Novel GIST Therapies | Targeted Protein Degradation as a Therapeutic Strategy for the Treatment of Gastrointestinal Stromal Tumour (GIST)

Summary
Gastrointestinal stromal tumour (GIST) is the most common subtype of sarcoma in humans and its initiation and progression is predominantly driven by constitutively activating mutations in the receptor tyrosine kinase (RTK) KIT. This dependency on KIT led to the approval of kinase inhibitors for the treatment of GIST. Inhibition of KIT activity is effective at treating GIST in the short-term however, the majority of patients eventually develop resistance. This resistance is predominantly due to the emergence of additional KIT mutations. Therefore, the development of alternative KIT targeting therapies, beyond the current state-of-the-art, is paramount for the effective treatment of GIST in the long-term. One such strategy is targeted protein degradation (TPD). TPD is based on drugs called “degraders” which are compounds that induce the proximity between a protein of interest (POI) and components of the cellular proteolytic machinery resulting in the destruction of the former. Degradation of KIT offers several benefits over inhibition, that may combat resistance in GIST. Firstly, small molecule inhibitors rely on a strong affinity for the POI to be effective whereas degraders can maintain activity when the affinity for the target is compromised by mutations. Secondly, inhibition of protein function is not a requirement for degrader activity and therefore additional ligandable sites on the POI.
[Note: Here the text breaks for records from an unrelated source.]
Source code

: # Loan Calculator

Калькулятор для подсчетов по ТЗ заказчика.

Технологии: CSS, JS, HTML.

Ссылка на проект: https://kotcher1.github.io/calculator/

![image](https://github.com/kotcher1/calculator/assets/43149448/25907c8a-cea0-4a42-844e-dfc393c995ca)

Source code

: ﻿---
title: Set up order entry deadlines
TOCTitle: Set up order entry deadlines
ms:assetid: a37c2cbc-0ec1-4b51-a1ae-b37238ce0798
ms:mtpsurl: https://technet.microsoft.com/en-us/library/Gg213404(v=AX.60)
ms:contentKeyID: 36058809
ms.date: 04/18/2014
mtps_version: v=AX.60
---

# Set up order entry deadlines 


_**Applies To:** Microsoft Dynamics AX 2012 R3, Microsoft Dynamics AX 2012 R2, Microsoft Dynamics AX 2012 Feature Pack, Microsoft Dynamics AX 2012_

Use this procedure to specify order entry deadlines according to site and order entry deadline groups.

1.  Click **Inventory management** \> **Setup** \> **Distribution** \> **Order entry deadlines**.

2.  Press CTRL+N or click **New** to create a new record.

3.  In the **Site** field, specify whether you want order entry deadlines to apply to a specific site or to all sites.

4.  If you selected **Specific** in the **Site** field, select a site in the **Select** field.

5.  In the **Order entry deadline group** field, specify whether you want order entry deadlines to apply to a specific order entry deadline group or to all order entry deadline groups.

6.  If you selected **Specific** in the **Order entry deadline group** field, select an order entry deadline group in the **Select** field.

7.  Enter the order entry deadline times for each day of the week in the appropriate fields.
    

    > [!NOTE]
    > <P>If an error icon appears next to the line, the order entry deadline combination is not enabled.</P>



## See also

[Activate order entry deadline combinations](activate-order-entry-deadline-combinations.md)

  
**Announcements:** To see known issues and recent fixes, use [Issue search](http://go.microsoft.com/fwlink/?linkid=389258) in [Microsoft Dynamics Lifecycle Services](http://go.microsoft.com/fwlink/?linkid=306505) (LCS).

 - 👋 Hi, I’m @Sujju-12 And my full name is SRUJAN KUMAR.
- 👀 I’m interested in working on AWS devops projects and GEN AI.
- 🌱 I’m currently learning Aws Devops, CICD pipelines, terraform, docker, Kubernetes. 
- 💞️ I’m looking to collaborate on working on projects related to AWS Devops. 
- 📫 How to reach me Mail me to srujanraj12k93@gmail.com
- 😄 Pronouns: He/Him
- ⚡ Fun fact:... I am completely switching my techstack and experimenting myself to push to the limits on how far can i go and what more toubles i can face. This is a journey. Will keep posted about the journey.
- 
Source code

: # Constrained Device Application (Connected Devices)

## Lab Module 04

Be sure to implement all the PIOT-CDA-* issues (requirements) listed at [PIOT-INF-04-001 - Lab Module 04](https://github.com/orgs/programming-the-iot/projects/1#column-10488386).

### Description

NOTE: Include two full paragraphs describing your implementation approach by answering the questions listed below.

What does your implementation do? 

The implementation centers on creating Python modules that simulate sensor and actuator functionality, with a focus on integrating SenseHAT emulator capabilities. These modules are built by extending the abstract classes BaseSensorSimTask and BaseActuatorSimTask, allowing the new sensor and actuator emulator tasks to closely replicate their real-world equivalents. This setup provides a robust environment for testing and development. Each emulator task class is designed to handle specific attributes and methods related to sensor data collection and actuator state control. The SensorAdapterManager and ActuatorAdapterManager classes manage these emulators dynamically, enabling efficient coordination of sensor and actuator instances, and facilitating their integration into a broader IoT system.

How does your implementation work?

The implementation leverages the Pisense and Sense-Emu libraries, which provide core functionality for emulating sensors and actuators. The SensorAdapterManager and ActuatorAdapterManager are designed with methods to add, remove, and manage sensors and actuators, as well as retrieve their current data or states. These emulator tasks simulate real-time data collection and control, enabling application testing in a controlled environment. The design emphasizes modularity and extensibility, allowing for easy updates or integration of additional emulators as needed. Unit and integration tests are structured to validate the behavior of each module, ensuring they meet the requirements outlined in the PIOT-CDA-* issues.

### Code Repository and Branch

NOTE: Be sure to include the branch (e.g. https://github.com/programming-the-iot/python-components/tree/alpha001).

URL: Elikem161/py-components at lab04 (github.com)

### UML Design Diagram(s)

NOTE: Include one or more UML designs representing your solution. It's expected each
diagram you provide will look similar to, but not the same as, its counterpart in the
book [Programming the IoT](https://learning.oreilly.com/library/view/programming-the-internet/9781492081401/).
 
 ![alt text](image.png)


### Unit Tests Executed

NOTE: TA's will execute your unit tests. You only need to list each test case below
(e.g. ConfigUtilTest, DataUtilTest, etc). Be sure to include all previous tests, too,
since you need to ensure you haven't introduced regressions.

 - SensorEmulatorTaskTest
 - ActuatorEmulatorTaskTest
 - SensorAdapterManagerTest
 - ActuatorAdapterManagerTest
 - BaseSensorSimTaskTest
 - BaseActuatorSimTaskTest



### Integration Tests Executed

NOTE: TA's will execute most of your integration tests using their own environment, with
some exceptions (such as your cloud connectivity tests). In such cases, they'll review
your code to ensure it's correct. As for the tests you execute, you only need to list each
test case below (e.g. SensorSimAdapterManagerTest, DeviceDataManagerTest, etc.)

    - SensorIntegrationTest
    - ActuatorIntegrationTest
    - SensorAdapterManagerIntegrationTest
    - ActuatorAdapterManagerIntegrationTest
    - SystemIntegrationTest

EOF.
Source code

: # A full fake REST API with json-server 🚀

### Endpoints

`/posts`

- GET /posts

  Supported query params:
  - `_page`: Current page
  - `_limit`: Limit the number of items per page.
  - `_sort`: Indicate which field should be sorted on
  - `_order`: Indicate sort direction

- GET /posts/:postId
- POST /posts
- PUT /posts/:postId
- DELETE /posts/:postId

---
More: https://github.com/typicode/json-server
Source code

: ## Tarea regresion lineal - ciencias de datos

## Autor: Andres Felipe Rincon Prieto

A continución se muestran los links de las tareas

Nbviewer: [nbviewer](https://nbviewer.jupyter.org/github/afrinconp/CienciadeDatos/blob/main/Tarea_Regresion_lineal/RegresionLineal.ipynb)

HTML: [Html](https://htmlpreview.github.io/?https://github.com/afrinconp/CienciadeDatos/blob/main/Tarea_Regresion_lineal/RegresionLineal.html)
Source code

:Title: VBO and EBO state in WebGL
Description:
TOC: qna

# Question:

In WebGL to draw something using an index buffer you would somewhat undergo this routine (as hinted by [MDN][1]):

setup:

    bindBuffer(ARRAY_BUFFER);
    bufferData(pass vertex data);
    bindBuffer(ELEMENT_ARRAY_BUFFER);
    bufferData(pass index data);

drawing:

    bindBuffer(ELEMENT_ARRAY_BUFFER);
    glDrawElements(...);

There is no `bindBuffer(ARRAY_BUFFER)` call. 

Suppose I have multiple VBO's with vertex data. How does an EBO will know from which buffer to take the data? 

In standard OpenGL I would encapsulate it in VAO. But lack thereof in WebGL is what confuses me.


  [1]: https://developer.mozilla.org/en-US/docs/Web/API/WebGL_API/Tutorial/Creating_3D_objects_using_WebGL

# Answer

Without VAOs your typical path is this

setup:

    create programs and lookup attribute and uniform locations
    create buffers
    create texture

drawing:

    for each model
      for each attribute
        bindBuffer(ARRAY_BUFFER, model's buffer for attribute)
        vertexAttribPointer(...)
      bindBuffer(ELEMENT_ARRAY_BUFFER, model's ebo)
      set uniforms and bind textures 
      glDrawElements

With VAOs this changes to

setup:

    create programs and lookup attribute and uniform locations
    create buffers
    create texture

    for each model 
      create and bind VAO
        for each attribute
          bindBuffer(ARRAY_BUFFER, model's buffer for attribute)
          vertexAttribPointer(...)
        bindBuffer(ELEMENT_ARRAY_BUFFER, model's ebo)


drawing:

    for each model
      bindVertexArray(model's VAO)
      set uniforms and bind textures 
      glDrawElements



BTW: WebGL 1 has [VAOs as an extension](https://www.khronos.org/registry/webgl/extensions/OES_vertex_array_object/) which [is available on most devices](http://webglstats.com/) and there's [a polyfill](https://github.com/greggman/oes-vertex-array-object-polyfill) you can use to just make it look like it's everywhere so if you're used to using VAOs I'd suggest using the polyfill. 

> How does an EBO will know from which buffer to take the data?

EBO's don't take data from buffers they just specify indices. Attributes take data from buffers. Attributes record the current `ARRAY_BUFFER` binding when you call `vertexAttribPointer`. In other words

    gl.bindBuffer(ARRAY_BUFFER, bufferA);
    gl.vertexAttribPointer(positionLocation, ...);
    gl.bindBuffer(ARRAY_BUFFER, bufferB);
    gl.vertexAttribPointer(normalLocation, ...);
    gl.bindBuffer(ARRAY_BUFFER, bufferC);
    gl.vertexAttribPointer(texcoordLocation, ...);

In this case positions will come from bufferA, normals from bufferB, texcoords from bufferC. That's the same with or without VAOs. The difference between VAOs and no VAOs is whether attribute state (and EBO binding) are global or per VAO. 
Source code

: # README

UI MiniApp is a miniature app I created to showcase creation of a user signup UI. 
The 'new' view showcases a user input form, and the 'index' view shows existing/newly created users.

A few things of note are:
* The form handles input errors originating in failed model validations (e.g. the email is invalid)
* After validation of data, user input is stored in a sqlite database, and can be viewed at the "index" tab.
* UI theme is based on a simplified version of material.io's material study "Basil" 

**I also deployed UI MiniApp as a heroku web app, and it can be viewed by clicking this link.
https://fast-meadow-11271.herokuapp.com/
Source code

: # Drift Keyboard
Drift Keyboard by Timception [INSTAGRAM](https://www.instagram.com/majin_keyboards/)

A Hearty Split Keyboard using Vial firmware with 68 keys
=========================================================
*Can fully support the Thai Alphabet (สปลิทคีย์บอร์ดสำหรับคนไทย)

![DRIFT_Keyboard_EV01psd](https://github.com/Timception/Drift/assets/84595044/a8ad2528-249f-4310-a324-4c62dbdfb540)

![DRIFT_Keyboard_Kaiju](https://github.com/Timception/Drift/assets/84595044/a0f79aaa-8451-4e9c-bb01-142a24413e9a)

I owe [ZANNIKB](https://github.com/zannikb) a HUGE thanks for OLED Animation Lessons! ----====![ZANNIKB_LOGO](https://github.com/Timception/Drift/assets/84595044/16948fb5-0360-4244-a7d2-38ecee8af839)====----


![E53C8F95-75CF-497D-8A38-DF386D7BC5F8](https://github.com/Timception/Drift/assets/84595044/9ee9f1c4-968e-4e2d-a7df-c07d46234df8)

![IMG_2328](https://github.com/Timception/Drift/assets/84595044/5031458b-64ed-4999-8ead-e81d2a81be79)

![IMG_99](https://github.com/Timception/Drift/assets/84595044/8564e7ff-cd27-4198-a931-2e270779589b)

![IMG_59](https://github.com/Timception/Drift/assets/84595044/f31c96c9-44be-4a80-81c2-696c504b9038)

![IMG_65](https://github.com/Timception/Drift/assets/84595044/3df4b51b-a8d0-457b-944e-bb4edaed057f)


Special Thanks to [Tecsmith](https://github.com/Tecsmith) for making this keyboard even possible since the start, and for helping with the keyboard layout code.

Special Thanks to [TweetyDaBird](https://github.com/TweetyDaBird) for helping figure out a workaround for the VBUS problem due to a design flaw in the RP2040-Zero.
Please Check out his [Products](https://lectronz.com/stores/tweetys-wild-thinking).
In this project, I will employ a multifaceted drug discovery approach with the overarching aim of designing, identifying, and optimising degraders of KIT and investigate their effectiveness in GIST models. In order to explore the full potential of TPD in the treatment of GIST, I will pursue two different modalities of degraders: (i) bivalent (Objective 1) and (ii) monovalent (Objective 2). With a clear clinical translational goal in mind, the optimised degraders will be evaluated in various preclinical models of GIST (cellular and organoid) (Objective 3).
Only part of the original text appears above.